Tuesday, November 28, 2006

Observations About Cold Weather Running

I went out yesterday for a 12 mile run. It was 39 degrees when I started, not bad, my feet warmed up naturally and felt nice, even while I was running through some soggy, swampy wet grass in a park at about mile 6. Then on the way back I could feel the temperature dropped quickly, and about mile 9 it started to snow/sleet and the street got covered with slush. That's when my feet started getting numb. I thought No Problem! I'll just keep running with good form and my feel will just take care of themselves! Right?

After my run I noticed that each of my big toes had blood blisters on them, my left one is also very sore to the touch. Why would they be sore? The rest of my feet were in pretty good condition, even though I was a little worried about possibly having too much skin wear on the balls of my feet. But only my big toes seemed to have any problems.
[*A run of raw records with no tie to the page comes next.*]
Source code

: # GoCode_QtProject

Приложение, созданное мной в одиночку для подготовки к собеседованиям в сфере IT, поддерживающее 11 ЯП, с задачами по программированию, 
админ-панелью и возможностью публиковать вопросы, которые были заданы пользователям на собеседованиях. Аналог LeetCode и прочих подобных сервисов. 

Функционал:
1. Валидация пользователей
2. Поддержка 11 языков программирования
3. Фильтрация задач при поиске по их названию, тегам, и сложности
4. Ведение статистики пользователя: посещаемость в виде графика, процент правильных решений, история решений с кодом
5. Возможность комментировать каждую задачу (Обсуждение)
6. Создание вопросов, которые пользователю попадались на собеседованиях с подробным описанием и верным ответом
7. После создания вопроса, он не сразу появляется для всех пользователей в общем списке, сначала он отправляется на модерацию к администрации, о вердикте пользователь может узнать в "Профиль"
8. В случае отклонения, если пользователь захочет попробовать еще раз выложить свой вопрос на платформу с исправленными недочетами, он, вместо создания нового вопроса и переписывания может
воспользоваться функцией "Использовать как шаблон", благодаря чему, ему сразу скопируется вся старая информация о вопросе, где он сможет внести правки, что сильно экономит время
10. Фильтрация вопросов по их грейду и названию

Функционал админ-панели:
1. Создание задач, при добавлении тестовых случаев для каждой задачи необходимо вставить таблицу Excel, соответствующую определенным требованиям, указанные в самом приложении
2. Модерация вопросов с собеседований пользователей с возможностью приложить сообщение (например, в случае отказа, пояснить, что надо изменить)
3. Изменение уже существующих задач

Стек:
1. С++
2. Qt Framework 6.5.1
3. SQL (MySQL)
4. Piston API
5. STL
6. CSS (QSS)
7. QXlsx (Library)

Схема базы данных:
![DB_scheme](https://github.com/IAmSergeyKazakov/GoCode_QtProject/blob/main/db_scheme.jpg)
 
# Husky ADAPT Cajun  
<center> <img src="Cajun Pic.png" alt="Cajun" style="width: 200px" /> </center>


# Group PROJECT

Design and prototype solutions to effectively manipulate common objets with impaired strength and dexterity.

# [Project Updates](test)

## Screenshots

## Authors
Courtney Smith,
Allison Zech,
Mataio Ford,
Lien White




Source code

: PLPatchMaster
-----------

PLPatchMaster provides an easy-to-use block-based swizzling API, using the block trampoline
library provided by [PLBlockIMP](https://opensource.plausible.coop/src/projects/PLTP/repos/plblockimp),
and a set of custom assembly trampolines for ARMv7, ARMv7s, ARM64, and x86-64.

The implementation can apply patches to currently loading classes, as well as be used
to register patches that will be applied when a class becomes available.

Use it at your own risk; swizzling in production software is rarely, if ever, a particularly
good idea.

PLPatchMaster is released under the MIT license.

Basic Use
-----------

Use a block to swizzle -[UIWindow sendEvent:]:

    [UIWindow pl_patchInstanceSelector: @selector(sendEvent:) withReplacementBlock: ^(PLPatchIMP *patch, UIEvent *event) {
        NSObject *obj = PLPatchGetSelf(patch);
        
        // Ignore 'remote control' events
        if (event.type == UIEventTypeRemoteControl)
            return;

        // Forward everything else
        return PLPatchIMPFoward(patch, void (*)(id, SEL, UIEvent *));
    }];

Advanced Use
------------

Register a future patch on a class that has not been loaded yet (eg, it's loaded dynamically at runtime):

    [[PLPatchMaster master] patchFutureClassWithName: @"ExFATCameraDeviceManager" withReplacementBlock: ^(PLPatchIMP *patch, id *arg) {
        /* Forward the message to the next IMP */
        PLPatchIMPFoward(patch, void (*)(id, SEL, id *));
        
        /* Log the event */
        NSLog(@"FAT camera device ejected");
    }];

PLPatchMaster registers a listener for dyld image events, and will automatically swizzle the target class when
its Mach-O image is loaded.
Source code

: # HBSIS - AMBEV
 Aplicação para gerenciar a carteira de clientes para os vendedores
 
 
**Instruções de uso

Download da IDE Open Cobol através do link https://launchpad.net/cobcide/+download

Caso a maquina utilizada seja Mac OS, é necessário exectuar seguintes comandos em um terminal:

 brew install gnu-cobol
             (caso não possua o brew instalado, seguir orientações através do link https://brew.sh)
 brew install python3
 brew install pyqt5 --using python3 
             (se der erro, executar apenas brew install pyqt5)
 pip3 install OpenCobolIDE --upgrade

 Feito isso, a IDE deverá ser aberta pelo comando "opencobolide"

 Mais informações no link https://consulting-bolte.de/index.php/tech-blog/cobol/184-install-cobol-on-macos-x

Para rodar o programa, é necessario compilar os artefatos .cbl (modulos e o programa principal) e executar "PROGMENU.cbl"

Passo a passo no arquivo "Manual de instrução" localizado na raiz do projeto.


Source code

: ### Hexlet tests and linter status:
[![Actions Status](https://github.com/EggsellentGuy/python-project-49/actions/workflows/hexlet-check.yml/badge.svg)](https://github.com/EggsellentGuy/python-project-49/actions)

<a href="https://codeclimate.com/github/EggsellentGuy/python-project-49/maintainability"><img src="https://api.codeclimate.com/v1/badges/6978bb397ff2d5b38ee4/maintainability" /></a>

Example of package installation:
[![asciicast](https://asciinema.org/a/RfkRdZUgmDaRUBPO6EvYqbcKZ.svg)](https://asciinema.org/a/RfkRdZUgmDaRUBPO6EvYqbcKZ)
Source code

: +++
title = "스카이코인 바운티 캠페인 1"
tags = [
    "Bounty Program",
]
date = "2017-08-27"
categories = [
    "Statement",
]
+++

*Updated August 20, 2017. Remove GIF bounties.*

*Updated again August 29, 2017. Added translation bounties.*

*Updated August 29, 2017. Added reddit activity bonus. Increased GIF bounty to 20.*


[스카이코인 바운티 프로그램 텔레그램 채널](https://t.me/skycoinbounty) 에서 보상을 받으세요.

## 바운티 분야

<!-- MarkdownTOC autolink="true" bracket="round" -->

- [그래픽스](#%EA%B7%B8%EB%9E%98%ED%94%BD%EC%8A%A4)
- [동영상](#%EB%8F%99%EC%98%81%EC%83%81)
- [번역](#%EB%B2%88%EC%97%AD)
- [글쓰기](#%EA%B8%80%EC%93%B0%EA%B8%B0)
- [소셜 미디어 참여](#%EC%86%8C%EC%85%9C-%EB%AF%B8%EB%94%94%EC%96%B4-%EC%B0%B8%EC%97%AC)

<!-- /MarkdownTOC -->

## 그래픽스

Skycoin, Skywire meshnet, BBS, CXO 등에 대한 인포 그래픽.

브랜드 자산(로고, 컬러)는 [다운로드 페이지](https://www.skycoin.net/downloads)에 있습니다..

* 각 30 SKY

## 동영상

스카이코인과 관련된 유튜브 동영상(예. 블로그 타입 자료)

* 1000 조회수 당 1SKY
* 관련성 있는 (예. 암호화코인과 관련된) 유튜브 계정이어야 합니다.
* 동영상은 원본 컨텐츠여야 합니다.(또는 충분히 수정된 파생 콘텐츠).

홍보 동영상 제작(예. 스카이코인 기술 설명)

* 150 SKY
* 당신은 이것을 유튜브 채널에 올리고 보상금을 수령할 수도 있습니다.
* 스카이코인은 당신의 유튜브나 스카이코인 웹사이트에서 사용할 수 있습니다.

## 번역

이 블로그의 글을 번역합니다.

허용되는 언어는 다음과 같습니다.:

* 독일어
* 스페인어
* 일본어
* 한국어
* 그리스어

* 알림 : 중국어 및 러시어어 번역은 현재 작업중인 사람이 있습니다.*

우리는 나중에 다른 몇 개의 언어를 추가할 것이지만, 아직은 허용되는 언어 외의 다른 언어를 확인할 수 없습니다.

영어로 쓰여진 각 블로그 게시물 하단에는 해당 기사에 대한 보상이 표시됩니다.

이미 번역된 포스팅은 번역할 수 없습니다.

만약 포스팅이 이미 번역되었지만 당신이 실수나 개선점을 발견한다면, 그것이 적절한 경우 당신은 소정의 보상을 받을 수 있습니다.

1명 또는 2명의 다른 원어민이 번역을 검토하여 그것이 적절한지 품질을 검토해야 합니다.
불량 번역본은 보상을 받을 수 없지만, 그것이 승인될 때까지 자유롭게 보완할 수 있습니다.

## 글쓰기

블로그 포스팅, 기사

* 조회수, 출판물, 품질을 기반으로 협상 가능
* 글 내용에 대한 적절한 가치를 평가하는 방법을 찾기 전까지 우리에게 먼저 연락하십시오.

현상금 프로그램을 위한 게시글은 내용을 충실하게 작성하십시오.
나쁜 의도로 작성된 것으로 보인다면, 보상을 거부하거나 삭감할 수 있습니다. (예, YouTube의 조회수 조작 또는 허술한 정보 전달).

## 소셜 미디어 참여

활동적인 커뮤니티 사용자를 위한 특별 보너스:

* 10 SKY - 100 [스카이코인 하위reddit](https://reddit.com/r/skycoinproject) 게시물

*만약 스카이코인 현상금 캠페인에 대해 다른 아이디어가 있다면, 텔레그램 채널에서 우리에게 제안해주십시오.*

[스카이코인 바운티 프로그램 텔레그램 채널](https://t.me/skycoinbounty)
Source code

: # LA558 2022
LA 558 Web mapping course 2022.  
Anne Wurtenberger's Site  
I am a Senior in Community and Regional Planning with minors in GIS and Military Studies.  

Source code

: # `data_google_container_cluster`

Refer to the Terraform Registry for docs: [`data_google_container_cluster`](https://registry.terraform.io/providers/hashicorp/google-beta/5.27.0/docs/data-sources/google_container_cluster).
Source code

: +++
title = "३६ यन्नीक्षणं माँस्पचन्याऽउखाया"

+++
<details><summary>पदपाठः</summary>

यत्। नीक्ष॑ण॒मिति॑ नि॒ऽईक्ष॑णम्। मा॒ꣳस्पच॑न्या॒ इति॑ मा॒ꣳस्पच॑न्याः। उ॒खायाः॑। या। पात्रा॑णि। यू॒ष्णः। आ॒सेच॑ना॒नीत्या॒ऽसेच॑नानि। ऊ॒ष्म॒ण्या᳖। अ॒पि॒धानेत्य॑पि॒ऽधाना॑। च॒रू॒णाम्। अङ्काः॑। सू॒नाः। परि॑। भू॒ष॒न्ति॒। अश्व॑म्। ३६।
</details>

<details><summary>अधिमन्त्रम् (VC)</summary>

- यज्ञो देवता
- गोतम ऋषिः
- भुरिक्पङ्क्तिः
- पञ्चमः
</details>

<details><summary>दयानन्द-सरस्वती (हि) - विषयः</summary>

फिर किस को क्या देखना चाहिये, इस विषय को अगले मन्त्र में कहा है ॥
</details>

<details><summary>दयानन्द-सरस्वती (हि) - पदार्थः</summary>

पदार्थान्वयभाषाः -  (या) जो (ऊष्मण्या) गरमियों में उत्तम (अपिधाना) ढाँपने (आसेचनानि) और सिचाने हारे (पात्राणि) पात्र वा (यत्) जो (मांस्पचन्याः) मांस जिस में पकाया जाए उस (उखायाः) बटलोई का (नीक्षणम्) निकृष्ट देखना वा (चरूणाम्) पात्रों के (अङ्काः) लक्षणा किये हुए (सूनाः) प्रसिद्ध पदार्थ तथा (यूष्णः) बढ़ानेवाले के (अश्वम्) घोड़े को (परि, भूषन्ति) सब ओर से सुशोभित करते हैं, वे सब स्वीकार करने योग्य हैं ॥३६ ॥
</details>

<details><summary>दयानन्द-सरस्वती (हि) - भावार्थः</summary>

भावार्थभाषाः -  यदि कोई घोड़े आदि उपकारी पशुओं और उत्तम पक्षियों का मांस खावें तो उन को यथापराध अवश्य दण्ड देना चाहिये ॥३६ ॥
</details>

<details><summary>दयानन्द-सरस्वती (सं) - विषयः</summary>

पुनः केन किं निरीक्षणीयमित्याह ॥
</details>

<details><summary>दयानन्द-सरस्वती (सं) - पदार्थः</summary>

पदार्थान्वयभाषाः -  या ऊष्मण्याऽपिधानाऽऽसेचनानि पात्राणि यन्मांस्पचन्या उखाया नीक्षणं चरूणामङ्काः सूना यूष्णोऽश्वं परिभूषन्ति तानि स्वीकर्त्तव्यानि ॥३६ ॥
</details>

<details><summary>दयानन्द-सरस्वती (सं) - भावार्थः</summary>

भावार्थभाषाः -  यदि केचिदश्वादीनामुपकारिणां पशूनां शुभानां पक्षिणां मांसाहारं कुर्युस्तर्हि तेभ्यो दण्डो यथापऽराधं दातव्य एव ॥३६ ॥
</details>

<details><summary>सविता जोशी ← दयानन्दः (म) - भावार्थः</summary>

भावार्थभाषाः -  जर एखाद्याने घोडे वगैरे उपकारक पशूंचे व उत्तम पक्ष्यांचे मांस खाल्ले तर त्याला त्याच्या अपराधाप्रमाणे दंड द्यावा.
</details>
The Role of Toes in Running

I believe that our toes help act as proprioreceptors, helping us feel the lay of the land, etc. When our feet are warm enough, the toes aren't needed as much and we can just pull them up out of the way. When our feet become numb from the cold then we instinctively start using our toes to help feel for the ground, for balance, etc. because the feet aren't feeling enough feedback. That's my theory, anyway. When the feet cannot feel the ground, the toes kick in to try to help out.

I noticed that evening and today that my feet (as well as the rest of my body) are very warm and comfortable. This supports my old theory that the feet act as thermostats for the body and help it to regulate the over-all body temperature.